登山道をどのように維持管理するべきなのか
それが今大きな社会課題として浮かび上がっています。

日本山岳歩道協会は、各地で登山道の維持管理に関する活動に
取り組む団体及びアウトドア関連企業が連携し、
持続可能な環境保全のあり方を提案することを
目的とした団体です。

「登山道」は何のためにあるのか

「道」を通して私たちは様々な世界との出会いを体験します。美しい景色、見知らぬ人々、異なる文化、大地の記憶、あらゆる可能性を結びつけるものが道といっても過言ではありません。
登山道は、山や高原や渓谷に私たちを誘う道です。

山には、アクセスが難しいからこそ人間社会が失ってきた厳しく、繊細な、世界の原風景に近い自然環境が残り、それゆえに私たちに多くの学びや体験をもたらす存在だということができます。
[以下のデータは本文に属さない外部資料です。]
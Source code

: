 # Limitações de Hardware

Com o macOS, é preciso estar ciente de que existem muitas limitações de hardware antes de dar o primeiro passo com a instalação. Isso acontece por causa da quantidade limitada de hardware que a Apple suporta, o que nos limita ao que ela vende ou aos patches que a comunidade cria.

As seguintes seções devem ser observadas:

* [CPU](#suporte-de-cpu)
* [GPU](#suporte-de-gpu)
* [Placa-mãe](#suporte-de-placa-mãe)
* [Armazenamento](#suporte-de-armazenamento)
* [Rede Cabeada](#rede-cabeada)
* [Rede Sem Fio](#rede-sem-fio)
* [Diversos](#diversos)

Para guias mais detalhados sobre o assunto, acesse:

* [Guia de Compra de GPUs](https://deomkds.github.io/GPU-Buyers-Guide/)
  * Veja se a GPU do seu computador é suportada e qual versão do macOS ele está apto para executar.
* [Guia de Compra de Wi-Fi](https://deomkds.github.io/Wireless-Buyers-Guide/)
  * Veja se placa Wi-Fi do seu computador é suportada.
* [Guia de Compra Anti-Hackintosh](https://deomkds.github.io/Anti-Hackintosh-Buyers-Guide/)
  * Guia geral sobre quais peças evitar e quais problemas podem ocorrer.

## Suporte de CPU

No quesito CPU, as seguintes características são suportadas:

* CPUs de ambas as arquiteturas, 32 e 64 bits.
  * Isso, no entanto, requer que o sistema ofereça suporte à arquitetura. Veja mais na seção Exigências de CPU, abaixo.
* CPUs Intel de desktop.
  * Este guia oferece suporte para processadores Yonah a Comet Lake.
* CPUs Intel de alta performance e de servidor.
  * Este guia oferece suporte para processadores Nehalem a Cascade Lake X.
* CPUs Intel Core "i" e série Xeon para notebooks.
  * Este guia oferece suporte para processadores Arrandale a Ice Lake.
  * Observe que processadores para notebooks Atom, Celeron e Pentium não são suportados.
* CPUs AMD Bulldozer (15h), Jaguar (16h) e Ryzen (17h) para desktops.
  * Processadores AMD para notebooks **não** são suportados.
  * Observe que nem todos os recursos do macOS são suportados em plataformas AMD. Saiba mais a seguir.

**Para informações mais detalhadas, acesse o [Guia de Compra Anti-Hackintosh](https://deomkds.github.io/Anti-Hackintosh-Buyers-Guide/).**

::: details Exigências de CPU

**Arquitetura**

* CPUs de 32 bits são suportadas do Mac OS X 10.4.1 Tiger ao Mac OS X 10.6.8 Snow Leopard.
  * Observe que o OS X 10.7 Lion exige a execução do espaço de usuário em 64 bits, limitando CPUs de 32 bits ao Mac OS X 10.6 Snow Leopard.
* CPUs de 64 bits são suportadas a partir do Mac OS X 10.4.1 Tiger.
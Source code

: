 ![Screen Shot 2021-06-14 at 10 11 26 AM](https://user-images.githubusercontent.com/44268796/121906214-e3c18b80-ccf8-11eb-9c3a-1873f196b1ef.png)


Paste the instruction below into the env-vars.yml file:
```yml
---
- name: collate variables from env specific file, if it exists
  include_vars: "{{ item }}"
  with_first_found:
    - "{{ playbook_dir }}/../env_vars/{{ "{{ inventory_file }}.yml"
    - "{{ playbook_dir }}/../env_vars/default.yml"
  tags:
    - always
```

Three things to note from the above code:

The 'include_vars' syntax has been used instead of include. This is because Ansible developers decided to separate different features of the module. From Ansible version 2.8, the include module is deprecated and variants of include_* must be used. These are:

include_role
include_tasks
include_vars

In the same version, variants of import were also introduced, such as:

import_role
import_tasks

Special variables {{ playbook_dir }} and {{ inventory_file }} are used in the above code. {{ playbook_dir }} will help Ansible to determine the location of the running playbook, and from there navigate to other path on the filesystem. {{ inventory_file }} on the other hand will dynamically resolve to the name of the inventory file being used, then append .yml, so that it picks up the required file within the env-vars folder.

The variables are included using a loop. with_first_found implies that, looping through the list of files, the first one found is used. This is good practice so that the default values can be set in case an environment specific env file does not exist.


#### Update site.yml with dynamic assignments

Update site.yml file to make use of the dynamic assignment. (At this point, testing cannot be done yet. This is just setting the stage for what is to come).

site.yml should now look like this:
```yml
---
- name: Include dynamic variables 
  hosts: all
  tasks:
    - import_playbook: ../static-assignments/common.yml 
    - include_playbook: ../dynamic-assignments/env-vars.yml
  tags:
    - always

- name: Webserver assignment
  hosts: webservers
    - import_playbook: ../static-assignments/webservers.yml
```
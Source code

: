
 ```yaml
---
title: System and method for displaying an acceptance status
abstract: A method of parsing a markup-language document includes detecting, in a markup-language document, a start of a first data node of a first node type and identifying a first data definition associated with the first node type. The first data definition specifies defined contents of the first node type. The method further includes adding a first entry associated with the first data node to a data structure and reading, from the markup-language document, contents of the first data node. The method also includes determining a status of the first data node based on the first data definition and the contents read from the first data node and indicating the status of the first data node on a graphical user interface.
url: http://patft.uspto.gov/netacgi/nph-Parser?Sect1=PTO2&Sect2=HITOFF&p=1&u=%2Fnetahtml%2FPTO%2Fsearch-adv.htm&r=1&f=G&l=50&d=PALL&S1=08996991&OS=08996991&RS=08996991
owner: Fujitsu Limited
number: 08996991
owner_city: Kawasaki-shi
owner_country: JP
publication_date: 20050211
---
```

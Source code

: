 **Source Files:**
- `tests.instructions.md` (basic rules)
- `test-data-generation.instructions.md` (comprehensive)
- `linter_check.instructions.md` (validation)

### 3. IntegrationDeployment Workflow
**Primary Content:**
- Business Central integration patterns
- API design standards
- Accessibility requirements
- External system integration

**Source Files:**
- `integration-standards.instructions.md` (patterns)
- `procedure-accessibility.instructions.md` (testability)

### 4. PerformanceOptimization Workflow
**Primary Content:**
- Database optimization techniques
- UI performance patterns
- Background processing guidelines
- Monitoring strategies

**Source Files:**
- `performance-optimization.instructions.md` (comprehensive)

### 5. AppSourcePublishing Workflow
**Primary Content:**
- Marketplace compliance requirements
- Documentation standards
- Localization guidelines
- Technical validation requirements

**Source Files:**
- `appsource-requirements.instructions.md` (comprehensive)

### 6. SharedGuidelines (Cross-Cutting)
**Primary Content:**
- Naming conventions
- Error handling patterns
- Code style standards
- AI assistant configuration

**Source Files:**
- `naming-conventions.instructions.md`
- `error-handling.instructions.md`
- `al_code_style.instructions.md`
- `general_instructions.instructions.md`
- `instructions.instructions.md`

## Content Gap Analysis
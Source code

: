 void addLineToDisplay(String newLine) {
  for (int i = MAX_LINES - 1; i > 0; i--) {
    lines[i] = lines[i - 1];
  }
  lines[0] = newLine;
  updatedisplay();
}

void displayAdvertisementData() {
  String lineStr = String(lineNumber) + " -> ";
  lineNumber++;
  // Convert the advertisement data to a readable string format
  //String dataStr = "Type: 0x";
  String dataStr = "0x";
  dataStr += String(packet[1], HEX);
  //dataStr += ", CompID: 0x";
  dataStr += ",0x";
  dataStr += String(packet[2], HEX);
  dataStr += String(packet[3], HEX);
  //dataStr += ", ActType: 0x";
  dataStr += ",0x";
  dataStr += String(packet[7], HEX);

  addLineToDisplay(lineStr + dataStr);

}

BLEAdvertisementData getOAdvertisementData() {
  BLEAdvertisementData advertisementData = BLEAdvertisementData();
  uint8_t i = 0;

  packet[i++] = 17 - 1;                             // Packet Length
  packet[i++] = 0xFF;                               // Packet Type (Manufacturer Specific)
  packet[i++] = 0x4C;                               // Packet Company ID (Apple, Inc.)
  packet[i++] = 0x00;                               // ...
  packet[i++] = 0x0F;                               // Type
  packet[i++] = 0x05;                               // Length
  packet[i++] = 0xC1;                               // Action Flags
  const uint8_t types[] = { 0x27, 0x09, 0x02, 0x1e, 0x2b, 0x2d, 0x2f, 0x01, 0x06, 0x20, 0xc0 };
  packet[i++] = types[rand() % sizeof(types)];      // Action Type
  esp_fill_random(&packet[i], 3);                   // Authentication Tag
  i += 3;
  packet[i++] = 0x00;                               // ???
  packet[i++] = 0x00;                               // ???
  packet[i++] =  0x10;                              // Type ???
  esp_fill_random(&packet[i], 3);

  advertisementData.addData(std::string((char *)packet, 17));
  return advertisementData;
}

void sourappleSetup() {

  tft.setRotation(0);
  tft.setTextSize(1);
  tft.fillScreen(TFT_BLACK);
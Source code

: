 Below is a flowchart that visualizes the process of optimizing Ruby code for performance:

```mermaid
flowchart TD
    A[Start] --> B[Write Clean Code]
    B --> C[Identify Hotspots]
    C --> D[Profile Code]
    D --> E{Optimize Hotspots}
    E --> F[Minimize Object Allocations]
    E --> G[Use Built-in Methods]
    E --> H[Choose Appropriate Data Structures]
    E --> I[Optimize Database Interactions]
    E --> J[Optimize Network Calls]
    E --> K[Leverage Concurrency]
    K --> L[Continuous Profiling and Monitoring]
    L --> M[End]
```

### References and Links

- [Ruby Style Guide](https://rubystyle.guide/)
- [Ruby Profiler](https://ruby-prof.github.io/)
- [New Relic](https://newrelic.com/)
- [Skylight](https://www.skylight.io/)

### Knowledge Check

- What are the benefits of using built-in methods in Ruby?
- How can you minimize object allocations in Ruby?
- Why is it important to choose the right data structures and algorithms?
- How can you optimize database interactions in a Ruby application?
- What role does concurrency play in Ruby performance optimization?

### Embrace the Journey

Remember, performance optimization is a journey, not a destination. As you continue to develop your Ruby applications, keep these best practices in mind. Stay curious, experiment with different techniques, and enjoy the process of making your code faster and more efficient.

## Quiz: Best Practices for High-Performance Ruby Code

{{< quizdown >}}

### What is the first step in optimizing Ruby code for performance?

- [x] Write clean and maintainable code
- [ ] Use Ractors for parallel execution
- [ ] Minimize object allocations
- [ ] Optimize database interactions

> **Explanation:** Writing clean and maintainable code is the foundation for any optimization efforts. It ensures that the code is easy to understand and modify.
しかし、生態系や景観美が繊細だからこそ、利用の負荷が集中する登山道によって環境が壊されてしまうという事態が、各地で起こっています。

なぜ道の荒廃が進むのか

集中豪雨やオーバユースなどによる加速度的な土壌侵食が進行する中、整備する人員がおらず放置される登山道がある一方、自然そのものの価値を顧みず「人が快適に通行できれば良い」という誤った認識から過剰な整備を行ってしまい、返って景観や生態系を壊してしまう事例も少なくありません。
こうした登山道を巡る混乱は、私たちの社会が自然環境の本質的な価値を充分に議論し、共有することを怠ってきてしまった結果だということができます。

Section 02 歴史と現状 History and Current Status

日本は600万人といわれる登山人口を誇りながらも、
山岳地の国立公園(登山道)を持続可能な形で
維持管理するシステムが確立していません。
そこにはどういった背景があるのでしょうか。

国立公園は、近代化によって急速に失われる自然環境(生活環境)を守ろうと、市民たちが声を上げたことをきっかけとして、社会が「自然」の重要性を忘れないようにするための学びとレクリエーションの場として19世紀の欧米で生まれました。

その流れを取り入れて成立したのが日本の国立公園ですが、近代化を急いだ日本では自然環境に関する世論が弱く、「保護と利用」の均衡を保つべきバランスが消費的な観光利用に偏った形で発展してきました。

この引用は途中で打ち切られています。